==== DATA EXTRACT
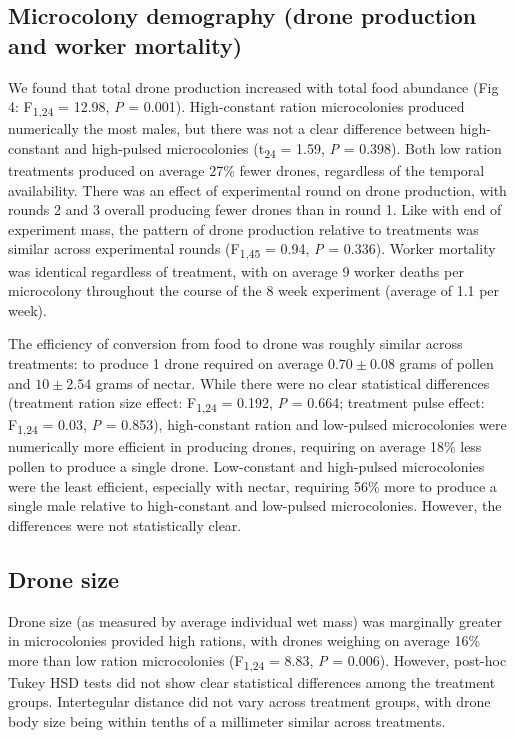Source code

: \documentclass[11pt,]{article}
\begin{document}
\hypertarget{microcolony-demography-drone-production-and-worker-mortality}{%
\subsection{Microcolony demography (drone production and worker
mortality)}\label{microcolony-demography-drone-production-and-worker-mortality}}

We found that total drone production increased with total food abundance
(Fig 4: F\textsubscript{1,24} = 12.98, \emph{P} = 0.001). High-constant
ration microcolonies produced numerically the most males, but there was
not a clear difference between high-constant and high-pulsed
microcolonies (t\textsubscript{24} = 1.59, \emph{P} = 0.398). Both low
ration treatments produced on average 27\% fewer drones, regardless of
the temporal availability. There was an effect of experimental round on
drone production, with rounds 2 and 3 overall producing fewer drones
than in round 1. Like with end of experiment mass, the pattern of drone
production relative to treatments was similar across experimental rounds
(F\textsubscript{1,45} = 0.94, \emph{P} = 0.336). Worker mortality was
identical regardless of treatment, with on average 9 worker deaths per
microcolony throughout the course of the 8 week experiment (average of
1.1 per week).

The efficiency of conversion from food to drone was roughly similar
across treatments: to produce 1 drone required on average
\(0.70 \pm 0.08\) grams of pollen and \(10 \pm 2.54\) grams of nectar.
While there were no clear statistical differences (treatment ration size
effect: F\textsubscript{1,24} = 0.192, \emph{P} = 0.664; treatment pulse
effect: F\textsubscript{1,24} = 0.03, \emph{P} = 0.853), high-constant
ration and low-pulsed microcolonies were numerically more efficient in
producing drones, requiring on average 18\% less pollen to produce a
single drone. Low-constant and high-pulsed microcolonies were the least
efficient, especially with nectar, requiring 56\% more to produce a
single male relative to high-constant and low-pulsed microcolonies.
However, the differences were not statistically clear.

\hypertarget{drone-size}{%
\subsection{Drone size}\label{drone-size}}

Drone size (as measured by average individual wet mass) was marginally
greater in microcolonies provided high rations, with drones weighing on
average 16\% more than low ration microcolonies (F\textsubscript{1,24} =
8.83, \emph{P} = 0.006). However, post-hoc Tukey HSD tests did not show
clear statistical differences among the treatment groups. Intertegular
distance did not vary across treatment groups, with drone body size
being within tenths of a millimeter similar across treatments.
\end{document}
========
WHAT THE EXERCISE ASKS: Retype all records exactly as shown above, images excluded.

TASK RESULT:
Source code

: \documentclass[11pt,]{article}
\begin{document}
\hypertarget{microcolony-demography-drone-production-and-worker-mortality}{%
\subsection{Microcolony demography (drone production and worker
mortality)}\label{microcolony-demography-drone-production-and-worker-mortality}}

We found that total drone production increased with total food abundance
(Fig 4: F\textsubscript{1,24} = 12.98, \emph{P} = 0.001). High-constant
ration microcolonies produced numerically the most males, but there was
not a clear difference between high-constant and high-pulsed
microcolonies (t\textsubscript{24} = 1.59, \emph{P} = 0.398). Both low
ration treatments produced on average 27\% fewer drones, regardless of
the temporal availability. There was an effect of experimental round on
drone production, with rounds 2 and 3 overall producing fewer drones
than in round 1. Like with end of experiment mass, the pattern of drone
production relative to treatments was similar across experimental rounds
(F\textsubscript{1,45} = 0.94, \emph{P} = 0.336). Worker mortality was
identical regardless of treatment, with on average 9 worker deaths per
microcolony throughout the course of the 8 week experiment (average of
1.1 per week).

The efficiency of conversion from food to drone was roughly similar
across treatments: to produce 1 drone required on average
\(0.70 \pm 0.08\) grams of pollen and \(10 \pm 2.54\) grams of nectar.
While there were no clear statistical differences (treatment ration size
effect: F\textsubscript{1,24} = 0.192, \emph{P} = 0.664; treatment pulse
effect: F\textsubscript{1,24} = 0.03, \emph{P} = 0.853), high-constant
ration and low-pulsed microcolonies were numerically more efficient in
producing drones, requiring on average 18\% less pollen to produce a
single drone. Low-constant and high-pulsed microcolonies were the least
efficient, especially with nectar, requiring 56\% more to produce a
single male relative to high-constant and low-pulsed microcolonies.
However, the differences were not statistically clear.

\hypertarget{drone-size}{%
\subsection{Drone size}\label{drone-size}}

Drone size (as measured by average individual wet mass) was marginally
greater in microcolonies provided high rations, with drones weighing on
average 16\% more than low ration microcolonies (F\textsubscript{1,24} =
8.83, \emph{P} = 0.006). However, post-hoc Tukey HSD tests did not show
clear statistical differences among the treatment groups. Intertegular
distance did not vary across treatment groups, with drone body size
being within tenths of a millimeter similar across treatments.
\end{document}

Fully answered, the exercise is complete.